ENTITLEMENT ENTANGLEMENTS: McConnell signaled in blunt terms today that Republicans aren’t going to simply and graciously take “yes” for an answer if Obama embraces the cause of curbing the growth of health care entitlements.
“Hopefully the president will put forward a plan that doesn’t just pay lip service to the commitments we’ve made to seniors and the poor, but which acknowledges the unique problems that this generation and a rising generation of Americans face,” the Republican leader said on the Senate floor. “But at least the president is joining in the conversation. Hopefully that conversation is an adult one and doesn’t devolve into the kind of unhelpful scripted, and frankly juvenile, name-calling that we saw in the closing hours of the debate over the continuing resolution.”
McConnell fired his warning shot as word spread that the president is ready to reverse course and endorse the approach advocated by his own bipartisan fiscal commission. The Simpson-Bowles panel in December advocated reducing cumulative deficits by $4 trillion in the next decade through controls on Medicare, Medicaid and Social Security as well as from new taxes and reduction in defense as well as domestic spending.

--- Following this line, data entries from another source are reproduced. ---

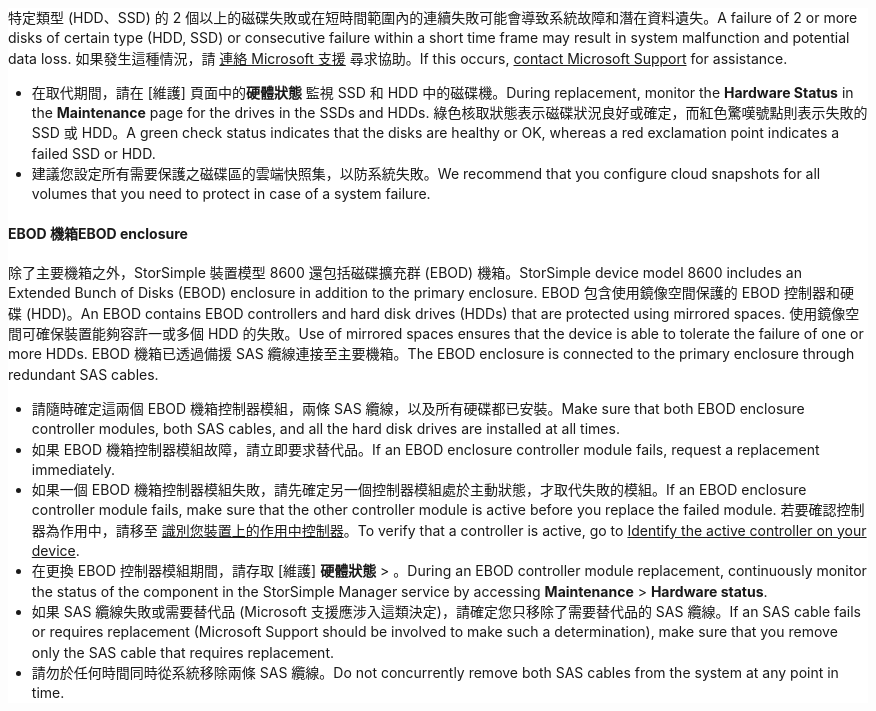   <span data-ttu-id="5e907-403">特定類型 (HDD、SSD) 的 2 個以上的磁碟失敗或在短時間範圍內的連續失敗可能會導致系統故障和潛在資料遺失。</span><span class="sxs-lookup"><span data-stu-id="5e907-403">A failure of 2 or more disks of certain type (HDD, SSD) or consecutive failure within a short time frame may result in system malfunction and potential data loss.</span></span> <span data-ttu-id="5e907-404">如果發生這種情況，請 [連絡 Microsoft 支援](storsimple-contact-microsoft-support.md) 尋求協助。</span><span class="sxs-lookup"><span data-stu-id="5e907-404">If this occurs, [contact Microsoft Support](storsimple-contact-microsoft-support.md) for assistance.</span></span>
* <span data-ttu-id="5e907-405">在取代期間，請在 [維護] 頁面中的**硬體狀態** 監視 SSD 和 HDD 中的磁碟機。</span><span class="sxs-lookup"><span data-stu-id="5e907-405">During replacement, monitor the **Hardware Status** in the **Maintenance** page for the drives in the SSDs and HDDs.</span></span> <span data-ttu-id="5e907-406">綠色核取狀態表示磁碟狀況良好或確定，而紅色驚嘆號點則表示失敗的 SSD 或 HDD。</span><span class="sxs-lookup"><span data-stu-id="5e907-406">A green check status indicates that the disks are healthy or OK, whereas a red exclamation point indicates a failed SSD or HDD.</span></span>
* <span data-ttu-id="5e907-407">建議您設定所有需要保護之磁碟區的雲端快照集，以防系統失敗。</span><span class="sxs-lookup"><span data-stu-id="5e907-407">We recommend that you configure cloud snapshots for all volumes that you need to protect in case of a system failure.</span></span>

#### <a name="ebod-enclosure"></a><span data-ttu-id="5e907-408">EBOD 機箱</span><span class="sxs-lookup"><span data-stu-id="5e907-408">EBOD enclosure</span></span>
<span data-ttu-id="5e907-409">除了主要機箱之外，StorSimple 裝置模型 8600 還包括磁碟擴充群 (EBOD) 機箱。</span><span class="sxs-lookup"><span data-stu-id="5e907-409">StorSimple device model 8600 includes an Extended Bunch of Disks (EBOD) enclosure in addition to the primary enclosure.</span></span> <span data-ttu-id="5e907-410">EBOD 包含使用鏡像空間保護的 EBOD 控制器和硬碟 (HDD)。</span><span class="sxs-lookup"><span data-stu-id="5e907-410">An EBOD contains EBOD controllers and hard disk drives (HDDs) that are protected using mirrored spaces.</span></span> <span data-ttu-id="5e907-411">使用鏡像空間可確保裝置能夠容許一或多個 HDD 的失敗。</span><span class="sxs-lookup"><span data-stu-id="5e907-411">Use of mirrored spaces ensures that the device is able to tolerate the failure of one or more HDDs.</span></span> <span data-ttu-id="5e907-412">EBOD 機箱已透過備援 SAS 纜線連接至主要機箱。</span><span class="sxs-lookup"><span data-stu-id="5e907-412">The EBOD enclosure is connected to the primary enclosure through redundant SAS cables.</span></span>

* <span data-ttu-id="5e907-413">請隨時確定這兩個 EBOD 機箱控制器模組，兩條 SAS 纜線，以及所有硬碟都已安裝。</span><span class="sxs-lookup"><span data-stu-id="5e907-413">Make sure that both EBOD enclosure controller modules, both SAS cables, and all the hard disk drives are installed at all times.</span></span>
* <span data-ttu-id="5e907-414">如果 EBOD 機箱控制器模組故障，請立即要求替代品。</span><span class="sxs-lookup"><span data-stu-id="5e907-414">If an EBOD enclosure controller module fails, request a replacement immediately.</span></span>
* <span data-ttu-id="5e907-415">如果一個 EBOD 機箱控制器模組失敗，請先確定另一個控制器模組處於主動狀態，才取代失敗的模組。</span><span class="sxs-lookup"><span data-stu-id="5e907-415">If an EBOD enclosure controller module fails, make sure that the other controller module is active before you replace the failed module.</span></span> <span data-ttu-id="5e907-416">若要確認控制器為作用中，請移至 [識別您裝置上的作用中控制器](storsimple-controller-replacement.md#identify-the-active-controller-on-your-device)。</span><span class="sxs-lookup"><span data-stu-id="5e907-416">To verify that a controller is active, go to [Identify the active controller on your device](storsimple-controller-replacement.md#identify-the-active-controller-on-your-device).</span></span>
* <span data-ttu-id="5e907-417">在更換 EBOD 控制器模組期間，請存取 [維護] **硬體狀態** > 。</span><span class="sxs-lookup"><span data-stu-id="5e907-417">During an EBOD controller module replacement, continuously monitor the status of the component in the StorSimple Manager service by accessing **Maintenance** > **Hardware status**.</span></span>
* <span data-ttu-id="5e907-418">如果 SAS 纜線失敗或需要替代品 (Microsoft 支援應涉入這類決定)，請確定您只移除了需要替代品的 SAS 纜線。</span><span class="sxs-lookup"><span data-stu-id="5e907-418">If an SAS cable fails or requires replacement (Microsoft Support should be involved to make such a determination), make sure that you remove only the SAS cable that requires replacement.</span></span>
* <span data-ttu-id="5e907-419">請勿於任何時間同時從系統移除兩條 SAS 纜線。</span><span class="sxs-lookup"><span data-stu-id="5e907-419">Do not concurrently remove both SAS cables from the system at any point in time.</span></span>


[1]: https://technet.microsoft.com/library/cc731844(v=WS.10).aspx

Obama didn’t mention the commission in his own budget or his State of the Union address. Doing so now — in a speech tomorrow afternoon before an invited audience at George Washington University — is designed to set the president apart (but within compromising reach) of the Paul Ryan budget the House is going to adopt Friday, which would achieve a similar amount of deficit reduction mainly by privatizing Medicare and block-granting Medicaid — and without defense spending cuts or new taxes.
It will also add enormously to the pressure building on the bipartisan “Gang of Six” senators to come up with a proposal that would tackle all those fiscal policy sacred cows at once. Republicans in that group said yesterday that, while a deal is very close, any announcement will be postponed until after Congress returns May 2 from its two-week recess.